(Beginning of Records supplied)

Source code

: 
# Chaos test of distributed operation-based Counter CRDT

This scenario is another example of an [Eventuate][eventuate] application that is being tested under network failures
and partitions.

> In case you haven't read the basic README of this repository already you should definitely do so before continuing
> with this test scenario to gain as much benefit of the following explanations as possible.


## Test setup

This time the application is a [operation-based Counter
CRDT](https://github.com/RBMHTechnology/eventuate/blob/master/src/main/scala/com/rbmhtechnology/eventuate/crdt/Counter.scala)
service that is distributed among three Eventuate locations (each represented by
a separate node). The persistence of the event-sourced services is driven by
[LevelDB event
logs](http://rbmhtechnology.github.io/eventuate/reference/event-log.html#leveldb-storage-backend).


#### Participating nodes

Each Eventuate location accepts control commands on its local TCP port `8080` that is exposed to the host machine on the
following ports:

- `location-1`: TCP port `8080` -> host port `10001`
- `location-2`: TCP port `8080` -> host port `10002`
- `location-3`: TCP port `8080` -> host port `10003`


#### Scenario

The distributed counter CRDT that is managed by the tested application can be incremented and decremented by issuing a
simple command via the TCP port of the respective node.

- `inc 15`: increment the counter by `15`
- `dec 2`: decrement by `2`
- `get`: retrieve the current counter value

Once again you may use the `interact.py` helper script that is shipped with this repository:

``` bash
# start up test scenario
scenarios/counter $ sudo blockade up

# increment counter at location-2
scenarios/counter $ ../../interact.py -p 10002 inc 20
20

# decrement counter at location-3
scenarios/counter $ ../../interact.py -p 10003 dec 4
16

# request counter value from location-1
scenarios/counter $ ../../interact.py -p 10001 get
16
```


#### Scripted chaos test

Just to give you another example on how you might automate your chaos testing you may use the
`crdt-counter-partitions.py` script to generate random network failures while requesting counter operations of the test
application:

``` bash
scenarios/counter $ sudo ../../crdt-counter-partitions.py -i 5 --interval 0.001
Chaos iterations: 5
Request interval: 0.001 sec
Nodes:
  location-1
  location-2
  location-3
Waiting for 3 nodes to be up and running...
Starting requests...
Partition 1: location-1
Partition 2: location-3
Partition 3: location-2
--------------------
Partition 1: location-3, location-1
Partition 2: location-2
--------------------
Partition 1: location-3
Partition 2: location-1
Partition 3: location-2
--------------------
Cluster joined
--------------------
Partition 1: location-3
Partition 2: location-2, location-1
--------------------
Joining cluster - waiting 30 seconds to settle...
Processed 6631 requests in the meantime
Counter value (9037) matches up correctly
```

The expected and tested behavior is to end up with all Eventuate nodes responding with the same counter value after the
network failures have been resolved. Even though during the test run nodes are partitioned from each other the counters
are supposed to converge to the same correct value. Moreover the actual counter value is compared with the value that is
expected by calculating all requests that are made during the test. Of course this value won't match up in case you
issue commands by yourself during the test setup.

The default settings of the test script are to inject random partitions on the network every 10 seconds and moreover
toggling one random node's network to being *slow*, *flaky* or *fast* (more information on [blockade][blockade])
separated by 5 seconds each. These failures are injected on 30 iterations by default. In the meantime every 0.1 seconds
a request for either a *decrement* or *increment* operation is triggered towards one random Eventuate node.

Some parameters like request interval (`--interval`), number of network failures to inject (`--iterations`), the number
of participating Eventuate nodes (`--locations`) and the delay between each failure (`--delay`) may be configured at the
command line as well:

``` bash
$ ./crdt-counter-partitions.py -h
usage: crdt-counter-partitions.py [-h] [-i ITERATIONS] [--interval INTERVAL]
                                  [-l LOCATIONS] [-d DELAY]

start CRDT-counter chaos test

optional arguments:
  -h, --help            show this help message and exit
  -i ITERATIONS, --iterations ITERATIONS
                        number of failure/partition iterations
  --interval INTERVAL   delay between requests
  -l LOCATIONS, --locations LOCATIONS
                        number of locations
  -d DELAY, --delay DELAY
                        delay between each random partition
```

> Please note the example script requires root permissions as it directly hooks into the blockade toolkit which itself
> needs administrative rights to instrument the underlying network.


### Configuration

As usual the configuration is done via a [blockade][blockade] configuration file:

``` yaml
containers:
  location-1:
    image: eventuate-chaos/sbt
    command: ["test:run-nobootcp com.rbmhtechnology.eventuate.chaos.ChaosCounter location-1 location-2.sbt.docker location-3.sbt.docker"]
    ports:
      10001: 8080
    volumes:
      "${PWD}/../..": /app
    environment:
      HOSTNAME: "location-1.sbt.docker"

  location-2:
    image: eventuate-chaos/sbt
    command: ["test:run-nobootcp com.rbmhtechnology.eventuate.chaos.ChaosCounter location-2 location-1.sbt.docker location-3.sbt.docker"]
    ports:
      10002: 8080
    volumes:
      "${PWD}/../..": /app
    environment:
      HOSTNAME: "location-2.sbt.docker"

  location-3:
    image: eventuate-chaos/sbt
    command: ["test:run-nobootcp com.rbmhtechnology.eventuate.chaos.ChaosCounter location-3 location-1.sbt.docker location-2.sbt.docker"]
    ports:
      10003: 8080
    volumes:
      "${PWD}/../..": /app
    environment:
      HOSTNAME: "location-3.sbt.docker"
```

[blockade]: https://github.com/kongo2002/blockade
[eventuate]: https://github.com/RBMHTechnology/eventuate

(End of Records supplied)

> Work to be completed
For this exercise, write all the records out again exactly.

> Response
Source code

: 
# Chaos test of distributed operation-based Counter CRDT

This scenario is another example of an [Eventuate][eventuate] application that is being tested under network failures
and partitions.

> In case you haven't read the basic README of this repository already you should definitely do so before continuing
> with this test scenario to gain as much benefit of the following explanations as possible.


## Test setup

This time the application is a [operation-based Counter
CRDT](https://github.com/RBMHTechnology/eventuate/blob/master/src/main/scala/com/rbmhtechnology/eventuate/crdt/Counter.scala)
service that is distributed among three Eventuate locations (each represented by
a separate node). The persistence of the event-sourced services is driven by
[LevelDB event
logs](http://rbmhtechnology.github.io/eventuate/reference/event-log.html#leveldb-storage-backend).


#### Participating nodes

Each Eventuate location accepts control commands on its local TCP port `8080` that is exposed to the host machine on the
following ports:

- `location-1`: TCP port `8080` -> host port `10001`
- `location-2`: TCP port `8080` -> host port `10002`
- `location-3`: TCP port `8080` -> host port `10003`


#### Scenario

The distributed counter CRDT that is managed by the tested application can be incremented and decremented by issuing a
simple command via the TCP port of the respective node.

- `inc 15`: increment the counter by `15`
- `dec 2`: decrement by `2`
- `get`: retrieve the current counter value

Once again you may use the `interact.py` helper script that is shipped with this repository:

``` bash
# start up test scenario
scenarios/counter $ sudo blockade up

# increment counter at location-2
scenarios/counter $ ../../interact.py -p 10002 inc 20
20

# decrement counter at location-3
scenarios/counter $ ../../interact.py -p 10003 dec 4
16

# request counter value from location-1
scenarios/counter $ ../../interact.py -p 10001 get
16
```


#### Scripted chaos test

Just to give you another example on how you might automate your chaos testing you may use the
`crdt-counter-partitions.py` script to generate random network failures while requesting counter operations of the test
application:

``` bash
scenarios/counter $ sudo ../../crdt-counter-partitions.py -i 5 --interval 0.001
Chaos iterations: 5
Request interval: 0.001 sec
Nodes:
  location-1
  location-2
  location-3
Waiting for 3 nodes to be up and running...
Starting requests...
Partition 1: location-1
Partition 2: location-3
Partition 3: location-2
--------------------
Partition 1: location-3, location-1
Partition 2: location-2
--------------------
Partition 1: location-3
Partition 2: location-1
Partition 3: location-2
--------------------
Cluster joined
--------------------
Partition 1: location-3
Partition 2: location-2, location-1
--------------------
Joining cluster - waiting 30 seconds to settle...
Processed 6631 requests in the meantime
Counter value (9037) matches up correctly
```

The expected and tested behavior is to end up with all Eventuate nodes responding with the same counter value after the
network failures have been resolved. Even though during the test run nodes are partitioned from each other the counters
are supposed to converge to the same correct value. Moreover the actual counter value is compared with the value that is
expected by calculating all requests that are made during the test. Of course this value won't match up in case you
issue commands by yourself during the test setup.

The default settings of the test script are to inject random partitions on the network every 10 seconds and moreover
toggling one random node's network to being *slow*, *flaky* or *fast* (more information on [blockade][blockade])
separated by 5 seconds each. These failures are injected on 30 iterations by default. In the meantime every 0.1 seconds
a request for either a *decrement* or *increment* operation is triggered towards one random Eventuate node.

Some parameters like request interval (`--interval`), number of network failures to inject (`--iterations`), the number
of participating Eventuate nodes (`--locations`) and the delay between each failure (`--delay`) may be configured at the
command line as well:

``` bash
$ ./crdt-counter-partitions.py -h
usage: crdt-counter-partitions.py [-h] [-i ITERATIONS] [--interval INTERVAL]
                                  [-l LOCATIONS] [-d DELAY]

start CRDT-counter chaos test

optional arguments:
  -h, --help            show this help message and exit
  -i ITERATIONS, --iterations ITERATIONS
                        number of failure/partition iterations
  --interval INTERVAL   delay between requests
  -l LOCATIONS, --locations LOCATIONS
                        number of locations
  -d DELAY, --delay DELAY
                        delay between each random partition
```

> Please note the example script requires root permissions as it directly hooks into the blockade toolkit which itself
> needs administrative rights to instrument the underlying network.


### Configuration

As usual the configuration is done via a [blockade][blockade] configuration file:

``` yaml
containers:
  location-1:
    image: eventuate-chaos/sbt
    command: ["test:run-nobootcp com.rbmhtechnology.eventuate.chaos.ChaosCounter location-1 location-2.sbt.docker location-3.sbt.docker"]
    ports:
      10001: 8080
    volumes:
      "${PWD}/../..": /app
    environment:
      HOSTNAME: "location-1.sbt.docker"

  location-2:
    image: eventuate-chaos/sbt
    command: ["test:run-nobootcp com.rbmhtechnology.eventuate.chaos.ChaosCounter location-2 location-1.sbt.docker location-3.sbt.docker"]
    ports:
      10002: 8080
    volumes:
      "${PWD}/../..": /app
    environment:
      HOSTNAME: "location-2.sbt.docker"

  location-3:
    image: eventuate-chaos/sbt
    command: ["test:run-nobootcp com.rbmhtechnology.eventuate.chaos.ChaosCounter location-3 location-1.sbt.docker location-2.sbt.docker"]
    ports:
      10003: 8080
    volumes:
      "${PWD}/../..": /app
    environment:
      HOSTNAME: "location-3.sbt.docker"
```

[blockade]: https://github.com/kongo2002/blockade
[eventuate]: https://github.com/RBMHTechnology/eventuate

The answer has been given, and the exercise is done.